Records shown:

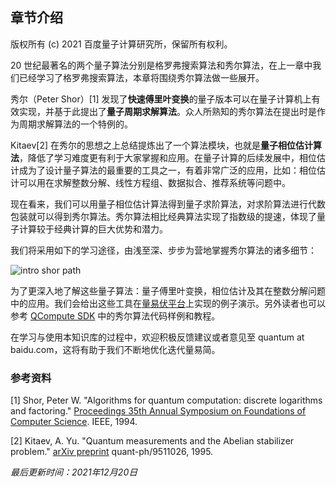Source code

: ## 章节介绍

版权所有 (c) 2021 百度量子计算研究所，保留所有权利。

20 世纪最著名的两个量子算法分别是格罗弗搜索算法和秀尔算法，在上一章中我们已经学习了格罗弗搜索算法，本章将围绕秀尔算法做一些展开。

秀尔（Peter Shor）[1] 发现了**快速傅里叶变换**的量子版本可以在量子计算机上有效实现，并基于此提出了**量子周期求解算法**。众人所熟知的秀尔算法在提出时是作为周期求解算法的一个特例的。

Kitaev[2] 在秀尔的思想之上总结提炼出了一个算法模块，也就是**量子相位估计算法**，降低了学习难度更有利于大家掌握和应用。在量子计算的后续发展中，相位估计成为了设计量子算法的最重要的工具之一，有着非常广泛的应用，比如：相位估计可以用在求解整数分解、线性方程组、数据拟合、推荐系统等问题中。

现在看来，我们可以用量子相位估计算法得到量子求阶算法，对求阶算法进行代数包装就可以得到秀尔算法。秀尔算法相比经典算法实现了指数级的提速，体现了量子计算较于经典计算的巨大优势和潜力。

我们将采用如下的学习途径，由浅至深、步步为营地掌握秀尔算法的诸多细节：

![intro shor path](https://qulearn.baidu.com/static/8581ce557b466946a0d48c3a2a51dd94/fcda8/intro-shor-path.png)

为了更深入地了解这些量子算法：量子傅里叶变换，相位估计及其在整数分解问题中的应用。我们会给出这些工具在[量易伏平台](https://quantum-hub.baidu.com/#/)上实现的例子演示。另外读者也可以参考 [QCompute SDK](https://github.com/baidu/QCompute/blob/master/Example/Level_3/Shor'sAlgorithm) 中的秀尔算法代码样例和教程。

在学习与使用本知识库的过程中，欢迎积极反馈建议或者意见至 quantum at baidu.com，这将有助于我们不断地优化迭代量易简。

### 参考资料

[1] Shor, Peter W. "Algorithms for quantum computation: discrete logarithms and factoring." [Proceedings 35th Annual Symposium on Foundations of Computer Science](https://ieeexplore.ieee.org/abstract/document/365700/). IEEE, 1994.

[2] Kitaev, A. Yu. "Quantum measurements and the Abelian stabilizer problem." [arXiv preprint](https://arxiv.org/abs/quant-ph/9511026) quant-ph/9511026, 1995.

*最后更新时间：2021年12月20日*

About this task:
For the string "baidu", filter the data and copy out each line where it occurs.

Your solution:
![intro shor path](https://qulearn.baidu.com/static/8581ce557b466946a0d48c3a2a51dd94/fcda8/intro-shor-path.png)
为了更深入地了解这些量子算法：量子傅里叶变换，相位估计及其在整数分解问题中的应用。我们会给出这些工具在[量易伏平台](https://quantum-hub.baidu.com/#/)上实现的例子演示。另外读者也可以参考 [QCompute SDK](https://github.com/baidu/QCompute/blob/master/Example/Level_3/Shor'sAlgorithm) 中的秀尔算法代码样例和教程。
在学习与使用本知识库的过程中，欢迎积极反馈建议或者意见至 quantum at baidu.com，这将有助于我们不断地优化迭代量易简。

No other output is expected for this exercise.